* _Instructions for the task_
Below are lines of records; copy exactly those from the one containing "for(int i = 0;" through the one containing "The two terms", leaving the pictures behind.

(Pictures paired with source code)
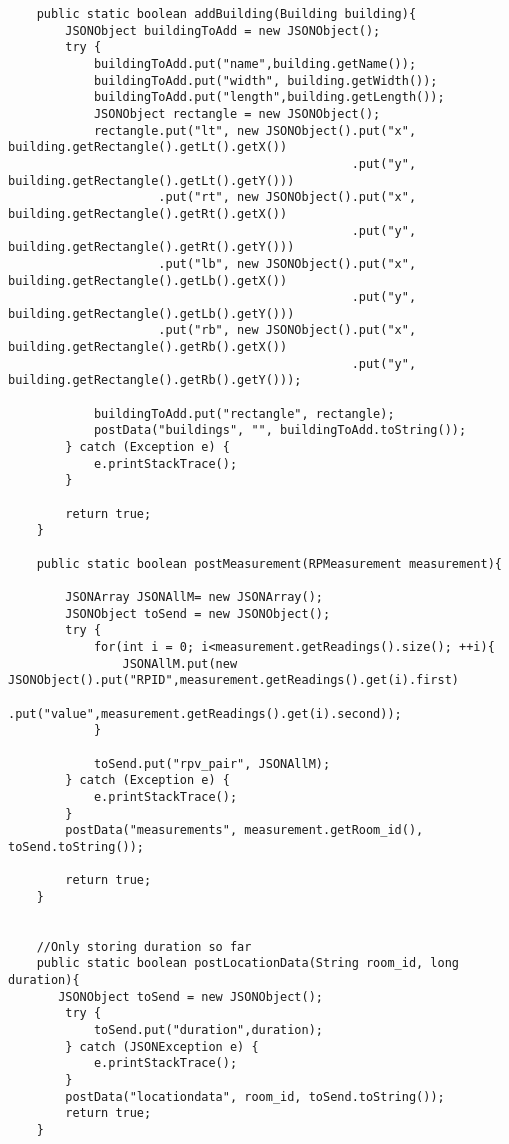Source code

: \begin{lstlisting}
    public static boolean addBuilding(Building building){
        JSONObject buildingToAdd = new JSONObject();
        try {
            buildingToAdd.put("name",building.getName());
            buildingToAdd.put("width", building.getWidth());
            buildingToAdd.put("length",building.getLength());
            JSONObject rectangle = new JSONObject();
            rectangle.put("lt", new JSONObject().put("x", building.getRectangle().getLt().getX())
                                                .put("y", building.getRectangle().getLt().getY()))
                     .put("rt", new JSONObject().put("x", building.getRectangle().getRt().getX())
                                                .put("y", building.getRectangle().getRt().getY()))
                     .put("lb", new JSONObject().put("x", building.getRectangle().getLb().getX())
                                                .put("y", building.getRectangle().getLb().getY()))
                     .put("rb", new JSONObject().put("x", building.getRectangle().getRb().getX())
                                                .put("y", building.getRectangle().getRb().getY()));

            buildingToAdd.put("rectangle", rectangle);
            postData("buildings", "", buildingToAdd.toString());
        } catch (Exception e) {
            e.printStackTrace();
        }

        return true;
    }

    public static boolean postMeasurement(RPMeasurement measurement){

        JSONArray JSONAllM= new JSONArray();
        JSONObject toSend = new JSONObject();
        try {
            for(int i = 0; i<measurement.getReadings().size(); ++i){
                JSONAllM.put(new JSONObject().put("RPID",measurement.getReadings().get(i).first)
                        .put("value",measurement.getReadings().get(i).second));
            }

            toSend.put("rpv_pair", JSONAllM);
        } catch (Exception e) {
            e.printStackTrace();
        }
        postData("measurements", measurement.getRoom_id(), toSend.toString());

        return true;
    }


    //Only storing duration so far
    public static boolean postLocationData(String room_id, long duration){
       JSONObject toSend = new JSONObject();
        try {
            toSend.put("duration",duration);
        } catch (JSONException e) {
            e.printStackTrace();
        }
        postData("locationdata", room_id, toSend.toString());
        return true;
    }


\end{lstlisting}
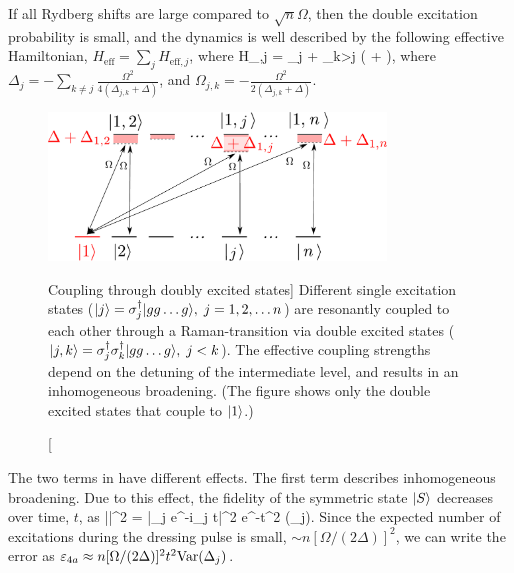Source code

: If all Rydberg shifts are large compared to
$\sqrt{n}\Omega$, then the double excitation probability is small, and the
dynamics is well described by the following effective Hamiltonian, $H_\mathrm{eff} = \sum_j
H_{\mathrm{eff}, j}$, where 
\bel
\label{eq:H_eff}
	H_{,j} = \Delta_j  + \sum_{k>j}
	 \big(  +  \big),
\eel
where $\Delta_j = -\sum_{k\neq j}\frac{\Omega^2}{4(\Delta_{j,k} + \Delta)}$, and    
$\Omega_{j,k} = -\frac{\Omega^2}{2(\Delta_{j,k} + \Delta)}$.
\begin{figure}[h]
\centering
\includegraphics[width=0.80\textwidth]
{./figs_Komar2015/coupling_1_2_smalln_only1.pdf} 
\caption
[Coupling through doubly excited states]
{
\label{fig:coupling 1,2}   
Different single excitation states ($| j \rangle = \sigma_j^\dagger | gg\dots g \rangle, \; j
= 1,2,\dots n$) are resonantly coupled to each other through a Raman-transition
via double excited states ($| j,k \rangle = \sigma_j^\dagger\sigma_k^\dagger| gg\dots g \rangle,\;
j < k$). The effective coupling strengths depend on the detuning of the
intermediate level, and results in an inhomogeneous broadening. (The figure
shows only the double excited states that couple to $| 1 \rangle$.)}
\end{figure}

The two terms in  have different effects. The first
term describes inhomogeneous broadening. Due to this effect, the fidelity of the
symmetric state $| S \rangle$ decreases over time, $t$, as
\bel
	\left|\right|^2 = \left|\sum_j
	e^{-i\Delta_j t}\right|^2 \approx e^{-t^2 (\Delta_j)}.
\eel
Since the expected number of excitations during the dressing pulse is small,
$\sim n[\Omega/(2\Delta)]^2$, we can write the error as $\varepsilon_{4a} \approx
n[\Omega/(2\Delta)]^2 t^2 \mathrm{Var}(\Delta_j)$.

* _Solution to this exercise_
            for(int i = 0; i<measurement.getReadings().size(); ++i){
                JSONAllM.put(new JSONObject().put("RPID",measurement.getReadings().get(i).first)
                        .put("value",measurement.getReadings().get(i).second));
            }

            toSend.put("rpv_pair", JSONAllM);
        } catch (Exception e) {
            e.printStackTrace();
        }
        postData("measurements", measurement.getRoom_id(), toSend.toString());

        return true;
    }


    //Only storing duration so far
    public static boolean postLocationData(String room_id, long duration){
       JSONObject toSend = new JSONObject();
        try {
            toSend.put("duration",duration);
        } catch (JSONException e) {
            e.printStackTrace();
        }
        postData("locationdata", room_id, toSend.toString());
        return true;
    }


\end{lstlisting}
Source code

: If all Rydberg shifts are large compared to
$\sqrt{n}\Omega$, then the double excitation probability is small, and the
dynamics is well described by the following effective Hamiltonian, $H_\mathrm{eff} = \sum_j
H_{\mathrm{eff}, j}$, where 
\bel
\label{eq:H_eff}
	H_{,j} = \Delta_j  + \sum_{k>j}
	 \big(  +  \big),
\eel
where $\Delta_j = -\sum_{k\neq j}\frac{\Omega^2}{4(\Delta_{j,k} + \Delta)}$, and    
$\Omega_{j,k} = -\frac{\Omega^2}{2(\Delta_{j,k} + \Delta)}$.
\begin{figure}[h]
\centering
\includegraphics[width=0.80\textwidth]
{./figs_Komar2015/coupling_1_2_smalln_only1.pdf} 
\caption
[Coupling through doubly excited states]
{
\label{fig:coupling 1,2}   
Different single excitation states ($| j \rangle = \sigma_j^\dagger | gg\dots g \rangle, \; j
= 1,2,\dots n$) are resonantly coupled to each other through a Raman-transition
via double excited states ($| j,k \rangle = \sigma_j^\dagger\sigma_k^\dagger| gg\dots g \rangle,\;
j < k$). The effective coupling strengths depend on the detuning of the
intermediate level, and results in an inhomogeneous broadening. (The figure
shows only the double excited states that couple to $| 1 \rangle$.)}
\end{figure}

The two terms in  have different effects. The first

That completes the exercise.